[Work request]
Give back only the lines in the records below from the one with "### Installation" to the one with "On the REPL command prompt enter", both inclusive, word for word.

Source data
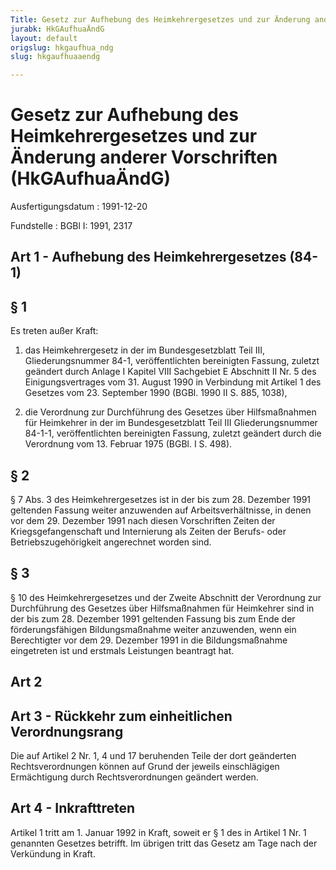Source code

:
 ```yaml
---
Title: Gesetz zur Aufhebung des Heimkehrergesetzes und zur Änderung anderer Vorschriften
jurabk: HkGAufhuaÄndG
layout: default
origslug: hkgaufhua_ndg
slug: hkgaufhuaaendg

---
```


# Gesetz zur Aufhebung des Heimkehrergesetzes und zur Änderung anderer Vorschriften (HkGAufhuaÄndG)

Ausfertigungsdatum
:   1991-12-20

Fundstelle
:   BGBl I: 1991, 2317



## Art 1 - Aufhebung des Heimkehrergesetzes (84-1)



## § 1

Es treten außer Kraft:

1.  das Heimkehrergesetz in der im Bundesgesetzblatt Teil III,
    Gliederungsnummer 84-1, veröffentlichten bereinigten Fassung, zuletzt
    geändert durch Anlage I Kapitel VIII Sachgebiet E Abschnitt II Nr. 5
    des Einigungsvertrages vom 31. August 1990 in Verbindung mit Artikel 1
    des Gesetzes vom 23. September 1990 (BGBl. 1990 II S. 885, 1038),


2.  die Verordnung zur Durchführung des Gesetzes über Hilfsmaßnahmen für
    Heimkehrer in der im Bundesgesetzblatt Teil III Gliederungsnummer
    84-1-1, veröffentlichten bereinigten Fassung, zuletzt geändert durch
    die Verordnung vom 13. Februar 1975 (BGBl. I S. 498).





## § 2

§ 7 Abs. 3 des Heimkehrergesetzes ist in der bis zum 28. Dezember 1991
geltenden Fassung weiter anzuwenden auf Arbeitsverhältnisse, in denen
vor dem 29. Dezember 1991 nach diesen Vorschriften Zeiten der
Kriegsgefangenschaft und Internierung als Zeiten der Berufs- oder
Betriebszugehörigkeit angerechnet worden sind.


## § 3

§ 10 des Heimkehrergesetzes und der Zweite Abschnitt der Verordnung
zur Durchführung des Gesetzes über Hilfsmaßnahmen für Heimkehrer sind
in der bis zum 28. Dezember 1991 geltenden Fassung bis zum Ende der
förderungsfähigen Bildungsmaßnahme weiter anzuwenden, wenn ein
Berechtigter vor dem 29. Dezember 1991 in die Bildungsmaßnahme
eingetreten ist und erstmals Leistungen beantragt hat.


## Art 2



## Art 3 - Rückkehr zum einheitlichen Verordnungsrang

Die auf Artikel 2 Nr. 1, 4 und 17 beruhenden Teile der dort geänderten
Rechtsverordnungen können auf Grund der jeweils einschlägigen
Ermächtigung durch Rechtsverordnungen geändert werden.


## Art 4 - Inkrafttreten

Artikel 1 tritt am 1. Januar 1992 in Kraft, soweit er § 1 des in
Artikel 1 Nr. 1 genannten Gesetzes betrifft. Im übrigen tritt das
Gesetz am Tage nach der Verkündung in Kraft.

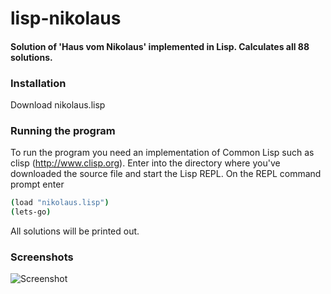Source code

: # lisp-nikolaus
#### Solution of 'Haus vom Nikolaus' implemented in Lisp. Calculates all 88 solutions.

### Installation

Download nikolaus.lisp

### Running the program

To run the program you need an implementation of Common Lisp such as clisp (http://www.clisp.org).
Enter into the directory where you've downloaded the source file and start the Lisp REPL. 
On the REPL command prompt enter

```bash
(load "nikolaus.lisp")
(lets-go)
```

All solutions will be printed out.

### Screenshots

![Screenshot](https://raw.github.com/frechmatz/lisp-nikolaus/master/doc/screenshot.jpg)


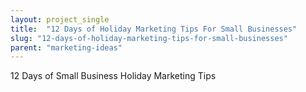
 ```yaml
---
layout: project_single
title:  "12 Days of Holiday Marketing Tips For Small Businesses"
slug: "12-days-of-holiday-marketing-tips-for-small-businesses"
parent: "marketing-ideas"
---
```

12 Days of Small Business Holiday Marketing Tips
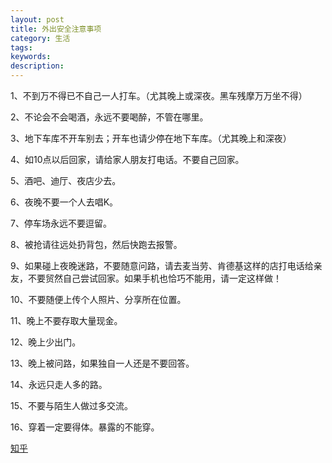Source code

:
 ```yaml
---
layout: post
title: 外出安全注意事项
category: 生活
tags: 
keywords: 
description: 
---
```




1、不到万不得已不自己一人打车。（尤其晚上或深夜。黑车残摩万万坐不得）

2、不论会不会喝酒，永远不要喝醉，不管在哪里。

3、地下车库不开车别去；开车也请少停在地下车库。（尤其晚上和深夜）

4、如10点以后回家，请给家人朋友打电话。不要自己回家。

5、酒吧、迪厅、夜店少去。

6、夜晚不要一个人去唱K。

7、停车场永远不要逗留。

8、被抢请往远处扔背包，然后快跑去报警。

9、如果碰上夜晚迷路，不要随意问路，请去麦当劳、肯德基这样的店打电话给亲友，不要贸然自己尝试回家。如果手机也恰巧不能用，请一定这样做！

10、不要随便上传个人照片、分享所在位置。

11、晚上不要存取大量现金。

12、晚上少出门。

13、晚上被问路，如果独自一人还是不要回答。

14、永远只走人多的路。

15、不要与陌生人做过多交流。

16、穿着一定要得体。暴露的不能穿。



[知乎](https://www.zhihu.com/question/19978010/answer/17487509)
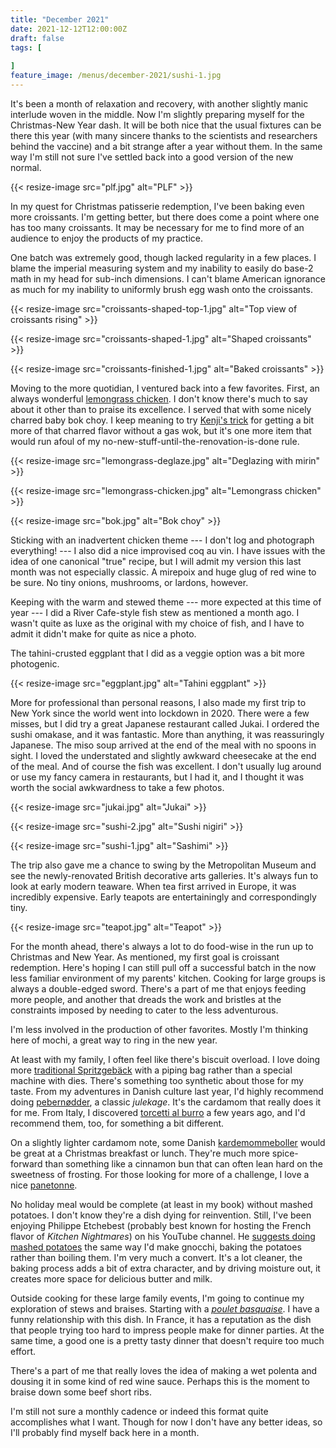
 ```yaml
---
title: "December 2021"
date: 2021-12-12T12:00:00Z
draft: false
tags: [
    
]
feature_image: /menus/december-2021/sushi-1.jpg
---
```


It's been a month of relaxation and recovery, with another slightly manic interlude woven in the middle. Now I'm slightly preparing myself for the Christmas-New Year dash. It will be both nice that the usual fixtures can be there this year (with many sincere thanks to the scientists and researchers behind the vaccine) and a bit strange after a year without them. In the same way I'm still not sure I've settled back into a good version of the new normal.

{{< resize-image src="plf.jpg" alt="PLF" >}}

In my quest for Christmas patisserie redemption, I've been baking even more croissants. I'm getting better, but there does come a point where one has too many croissants. It may be necessary for me to find more of an audience to enjoy the products of my practice.

One batch was extremely good, though lacked regularity in a few places. I blame the imperial measuring system and my inability to easily do base-2 math in my head for sub-inch dimensions. I can't blame American ignorance as much for my inability to uniformly brush egg wash onto the croissants.

{{< resize-image src="croissants-shaped-top-1.jpg" alt="Top view of croissants rising" >}}

{{< resize-image src="croissants-shaped-1.jpg" alt="Shaped croissants" >}}

{{< resize-image src="croissants-finished-1.jpg" alt="Baked croissants" >}}

Moving to the more quotidian, I ventured back into a few favorites. First, an always wonderful [lemongrass chicken](/recipes/lemongrass-chicken). I don't know there's much to say about it other than to praise its excellence. I served that with some nicely charred baby bok choy. I keep meaning to try [Kenji's trick](https://www.youtube.com/watch?v=hcGRskPjQcU) for getting a bit more of that charred flavor without a gas wok, but it's one more item that would run afoul of my no-new-stuff-until-the-renovation-is-done rule.

{{< resize-image src="lemongrass-deglaze.jpg" alt="Deglazing with mirin" >}}

{{< resize-image src="lemongrass-chicken.jpg" alt="Lemongrass chicken" >}}

{{< resize-image src="bok.jpg" alt="Bok choy" >}}

Sticking with an inadvertent chicken theme --- I don't log and photograph everything! --- I also did a nice improvised coq au vin. I have issues with the idea of one canonical "true" recipe, but I will admit my version this last month was not especially classic. A mirepoix and huge glug of red wine to be sure. No tiny onions, mushrooms, or lardons, however.

Keeping with the warm and stewed theme --- more expected at this time of year --- I did a River Cafe-style fish stew as mentioned a month ago. I wasn't quite as luxe as the original with my choice of fish, and I have to admit it didn't make for quite as nice a photo.

The tahini-crusted eggplant that I did as a veggie option was a bit more photogenic.

{{< resize-image src="eggplant.jpg" alt="Tahini eggplant" >}}

More for professional than personal reasons, I also made my first trip to New York since the world went into lockdown in 2020. There were a few misses, but I did try a great Japanese restaurant called Jukai. I ordered the sushi omakase, and it was fantastic. More than anything, it was reassuringly Japanese. The miso soup arrived at the end of the meal with no spoons in sight. I loved the understated and slightly awkward cheesecake at the end of the meal. And of course the fish was excellent. I don't usually lug around or use my fancy camera in restaurants, but I had it, and I thought it was worth the social awkwardness to take a few photos.

{{< resize-image src="jukai.jpg" alt="Jukai" >}}

{{< resize-image src="sushi-2.jpg" alt="Sushi nigiri" >}}

{{< resize-image src="sushi-1.jpg" alt="Sashimi" >}}

The trip also gave me a chance to swing by the Metropolitan Museum and see the newly-renovated British decorative arts galleries. It's always fun to look at early modern teaware. When tea first arrived in Europe, it was incredibly expensive. Early teapots are entertainingly and correspondingly tiny.

{{< resize-image src="teapot.jpg" alt="Teapot" >}}

For the month ahead, there's always a lot to do food-wise in the run up to Christmas and New Year. As mentioned, my first goal is croissant redemption. Here's hoping I can still pull off a successful batch in the now less familiar environment of my parents' kitchen. Cooking for large groups is always a double-edged sword. There's a part of me that enjoys feeding more people, and another that dreads the work and bristles at the constraints imposed by needing to cater to the less adventurous.

I'm less involved in the production of other favorites. Mostly I'm thinking here of mochi, a great way to ring in the new year.

At least with my family, I often feel like there's biscuit overload. I love doing more [traditional Spritzgebäck](http://lovethatbite.com/recipe/german-spritz-cookies-spritzgeback/) with a piping bag rather than a special machine with dies. There's something too synthetic about those for my taste. From my adventures in Danish culture last year, I'd highly recommend doing [pebernødder](https://www.alt.dk/mad/opskrift/pebernodder-a-la-lagkagehuset), a classic _julekage_. It's the cardamom that really does it for me. From Italy, I discovered [torcetti al burro](/recipes/torcetti-al-burro) a few years ago, and I'd recommend them, too, for something a bit different.

On a slightly lighter cardamom note, some Danish [kardemommeboller](https://madensverden.dk/kardemommeboller-god-opskrift/) would be great at a Christmas breakfast or lunch. They're much more spice-forward than something like a cinnamon bun that can often lean hard on the sweetness of frosting. For those looking for more of a challenge, I love a nice [panetonne](https://www.youtube.com/watch?v=Pg4kdLlzho0).

No holiday meal would be complete (at least in my book) without mashed potatoes. I don't know they're a dish dying for reinvention. Still, I've been enjoying Philippe Etchebest (probably best known for hosting the French flavor of _Kitchen Nightmares_) on his YouTube channel. He [suggests doing mashed potatoes](https://www.youtube.com/watch?v=ogTpt2CDcDM) the same way I'd make gnocchi, baking the potatoes rather than boiling them. I'm very much a convert. It's a lot cleaner, the baking process adds a bit of extra character, and by driving moisture out, it creates more space for delicious butter and milk.

Outside cooking for these large family events, I'm going to continue my exploration of stews and braises. Starting with a [_poulet basquaise_](https://www.elle.fr/Elle-a-Table/Les-dossiers-de-la-redaction/News-de-la-redaction/Recette-poulet-basquaise-3942979). I have a funny relationship with this dish. In France, it has a reputation as the dish that people trying too hard to impress people make for dinner parties. At the same time, a good one is a pretty tasty dinner that doesn't require too much effort.

There's a part of me that really loves the idea of making a wet polenta and dousing it in some kind of red wine sauce. Perhaps this is the moment to braise down some beef short ribs.

I'm still not sure a monthly cadence or indeed this format quite accomplishes what I want. Though for now I don't have any better ideas, so I'll probably find myself back here in a month.

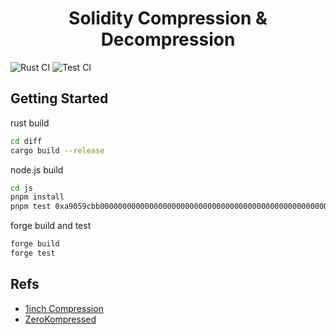 # <h1 align="center"> Solidity Compression & Decompression </h1>

![Rust CI](https://github.com/coolcode/solidity-compression-decompression/actions/workflows/rust.yml/badge.svg)
![Test CI](https://github.com/coolcode/solidity-compression-decompression/actions/workflows/test.yml/badge.svg)

## Getting Started

rust build

```sh
cd diff
cargo build --release
```

node.js build

```sh
cd js
pnpm install
pnpm test 0xa9059cbb000000000000000000000000000000000000000000000000000000000000000b0000000000000000000000000000000000000000000000000de0b6b3a7640000
```

forge build and test

```sh
forge build
forge test
```


## Refs

- [1inch Compression](https://github.com/1inch/calldata-compressor)
- [ZeroKompressed](https://github.com/clabby/op-kompressor)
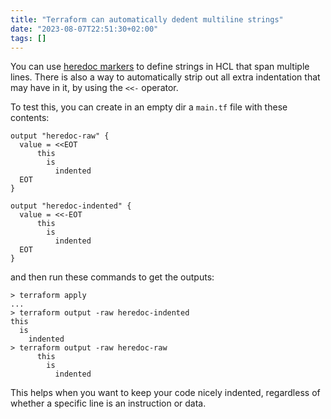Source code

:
 ```yaml
---
title: "Terraform can automatically dedent multiline strings"
date: "2023-08-07T22:51:30+02:00"
tags: []
---
```


You can use [heredoc markers](https://developer.hashicorp.com/terraform/language/expressions/strings#heredoc-strings) to define strings in HCL that span multiple lines. There is also a way to automatically strip out all extra indentation that may have in it, by using the `<<-` operator.

To test this, you can create in an empty dir a `main.tf` file with these contents:
```
output "heredoc-raw" {
  value = <<EOT
      this
        is
          indented
  EOT
}

output "heredoc-indented" {
  value = <<-EOT
      this
        is
          indented
  EOT
}
```

and then run these commands to get the outputs:
```
> terraform apply
...
> terraform output -raw heredoc-indented
this
  is
    indented
> terraform output -raw heredoc-raw
      this
        is
          indented
```


This helps when you want to keep your code nicely indented, regardless of whether a specific line is an instruction or data.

[Result of the task]
### Installation

Download nikolaus.lisp

### Running the program

To run the program you need an implementation of Common Lisp such as clisp (http://www.clisp.org).
Enter into the directory where you've downloaded the source file and start the Lisp REPL. 
On the REPL command prompt enter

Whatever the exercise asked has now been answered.